You’re Ripe for Exploitation
Early in The Contestant, Nasubi tells us he wanted to break into comedy as a performer, but didn’t have any connections. Random chance results in his being chosen for “A Life in Prizes,” and from what we see, the show’s producers rush him straight to the suite without giving him time to find out exactly what he’s agreeing to. He never signs a contract. (The multiple media in which the show’s producers end up extending Nasubi’s brand — all, apparently, without his knowledge or consent — are shocking.)
He’s told, by series creator Toshio Tsuchiya, that even though he’s required to film himself all day every day, most of it won’t ever air. Several interview subjects stress that Nasubi was never locked into his suite, and was free to leave at any time. But Nasubi is so determined not to let this platform go to waste that, in the absence of any contact with the outside world, he finds reserves of charisma and passion to perform for the audience of millions he doesn’t know is there. Unfortunately, this kind of freakish fame isn’t meant to boost him to the legitimate comedy career he hoped for.

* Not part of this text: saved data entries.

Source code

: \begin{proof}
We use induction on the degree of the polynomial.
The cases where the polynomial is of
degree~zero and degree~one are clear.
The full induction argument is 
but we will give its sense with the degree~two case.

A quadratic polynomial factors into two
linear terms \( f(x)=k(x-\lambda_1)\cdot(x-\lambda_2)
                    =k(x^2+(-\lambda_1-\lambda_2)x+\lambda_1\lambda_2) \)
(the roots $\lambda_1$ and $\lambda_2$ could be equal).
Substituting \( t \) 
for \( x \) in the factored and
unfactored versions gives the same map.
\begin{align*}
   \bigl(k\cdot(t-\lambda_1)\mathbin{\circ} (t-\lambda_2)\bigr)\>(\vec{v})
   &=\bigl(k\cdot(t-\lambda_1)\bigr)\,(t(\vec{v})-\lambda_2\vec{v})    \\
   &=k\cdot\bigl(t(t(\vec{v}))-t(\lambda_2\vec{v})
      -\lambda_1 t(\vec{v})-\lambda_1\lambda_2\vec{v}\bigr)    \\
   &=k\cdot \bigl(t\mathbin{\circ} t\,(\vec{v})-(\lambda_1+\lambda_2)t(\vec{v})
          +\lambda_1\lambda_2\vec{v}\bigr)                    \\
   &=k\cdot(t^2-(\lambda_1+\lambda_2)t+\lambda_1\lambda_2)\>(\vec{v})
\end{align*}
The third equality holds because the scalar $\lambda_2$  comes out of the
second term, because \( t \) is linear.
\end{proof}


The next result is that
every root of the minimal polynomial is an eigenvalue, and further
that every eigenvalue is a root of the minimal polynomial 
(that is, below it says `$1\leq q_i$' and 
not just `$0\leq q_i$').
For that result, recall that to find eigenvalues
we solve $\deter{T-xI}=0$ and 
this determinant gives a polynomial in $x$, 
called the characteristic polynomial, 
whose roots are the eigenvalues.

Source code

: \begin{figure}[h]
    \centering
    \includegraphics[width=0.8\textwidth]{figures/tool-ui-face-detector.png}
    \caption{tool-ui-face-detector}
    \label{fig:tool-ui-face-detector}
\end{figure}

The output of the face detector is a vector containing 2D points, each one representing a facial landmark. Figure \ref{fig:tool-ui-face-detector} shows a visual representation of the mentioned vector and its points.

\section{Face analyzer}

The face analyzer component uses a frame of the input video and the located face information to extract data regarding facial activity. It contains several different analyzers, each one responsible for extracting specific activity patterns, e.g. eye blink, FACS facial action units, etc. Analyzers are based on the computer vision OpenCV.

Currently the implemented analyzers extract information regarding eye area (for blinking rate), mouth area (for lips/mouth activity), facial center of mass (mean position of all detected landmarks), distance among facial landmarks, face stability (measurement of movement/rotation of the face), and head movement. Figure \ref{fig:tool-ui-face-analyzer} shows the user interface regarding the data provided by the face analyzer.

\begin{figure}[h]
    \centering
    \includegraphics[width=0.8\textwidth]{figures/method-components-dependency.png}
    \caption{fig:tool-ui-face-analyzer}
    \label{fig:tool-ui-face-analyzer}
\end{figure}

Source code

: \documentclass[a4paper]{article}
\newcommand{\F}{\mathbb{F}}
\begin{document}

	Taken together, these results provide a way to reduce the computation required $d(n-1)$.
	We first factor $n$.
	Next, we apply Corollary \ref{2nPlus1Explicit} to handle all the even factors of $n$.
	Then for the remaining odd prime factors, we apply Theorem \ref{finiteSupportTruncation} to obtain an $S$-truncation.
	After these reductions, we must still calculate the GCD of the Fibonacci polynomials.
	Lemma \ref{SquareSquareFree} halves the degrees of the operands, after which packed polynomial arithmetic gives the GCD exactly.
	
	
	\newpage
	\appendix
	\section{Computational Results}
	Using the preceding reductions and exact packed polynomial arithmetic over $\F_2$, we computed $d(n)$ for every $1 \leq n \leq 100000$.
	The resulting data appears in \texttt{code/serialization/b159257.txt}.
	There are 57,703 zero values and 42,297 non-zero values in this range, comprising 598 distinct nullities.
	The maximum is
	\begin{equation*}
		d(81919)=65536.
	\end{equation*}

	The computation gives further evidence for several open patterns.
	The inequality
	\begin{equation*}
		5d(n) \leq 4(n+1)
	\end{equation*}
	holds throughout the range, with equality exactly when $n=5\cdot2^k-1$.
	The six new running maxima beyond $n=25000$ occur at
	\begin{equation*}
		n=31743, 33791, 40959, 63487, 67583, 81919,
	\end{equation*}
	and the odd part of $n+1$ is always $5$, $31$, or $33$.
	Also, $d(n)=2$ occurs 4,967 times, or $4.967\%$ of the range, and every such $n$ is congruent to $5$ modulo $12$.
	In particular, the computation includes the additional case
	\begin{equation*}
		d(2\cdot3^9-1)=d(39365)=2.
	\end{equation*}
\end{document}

The Edinburgh Fringe proves, for Baby Reindeer’s Donny, a hunting ground where he is the unwitting prey. Rising performers are expected to use their residencies to meet people in the industry who can help propel their careers, and Donny does, in Darrien (Tim Goodman-Hill). The head writer of a popular comedy on U.K. TV, Darrien advises Donny on how to make the best of his assigned venue and remains in contact after the festival. But the networking promises Darrien makes are all illusory; months go by and all Donny has to show for them are harsh notes on a script Darrien seems never to show anyone else; hangovers from progressively harder drugs; and, finally, a devastating physical violation. It’s easy for Darrien to manipulate Donny. Darrien has everything he wants, and Donny wants it badly enough that he can decide to trust Darrien more than his own instincts.
Of the comic protagonists in these three projects, Hacks lead Deborah is unlikely to face problems like Donny’s or Nasubi’s. Deborah is the monarch of her own queendom, in full control of her brand (and her brand deals), but there’s a ceiling to what she can achieve through sheer force of will; she’s still subject to corporate gatekeepers, and as she goes hard after a highly desirable, highly visible professional opportunity, her thirst to get it leaves her open to potential humiliation if she doesn’t. And though Deborah could probably transcend such humiliation by living well — the best revenge — whatever shit doesn’t hit her rolls downhill to Ava; having yet to reach her own living-well era, Ava has to make a lot of decisions on trust that, at any time, could prove to be misplaced.
In the years after Seinfeld, dozens of comics signed development deals for their own sitcoms. As of this writing, Baby Reindeer is the #1 TV show on Netflix, The Contestant is a multiple festival award nominee and Hacks is poised to add to its Emmy haul of six wins from 30+ nominations. If the next few years bring a boom of feel-bad stories about comedy’s grimmest horror stories, we’ll all know what started the trend.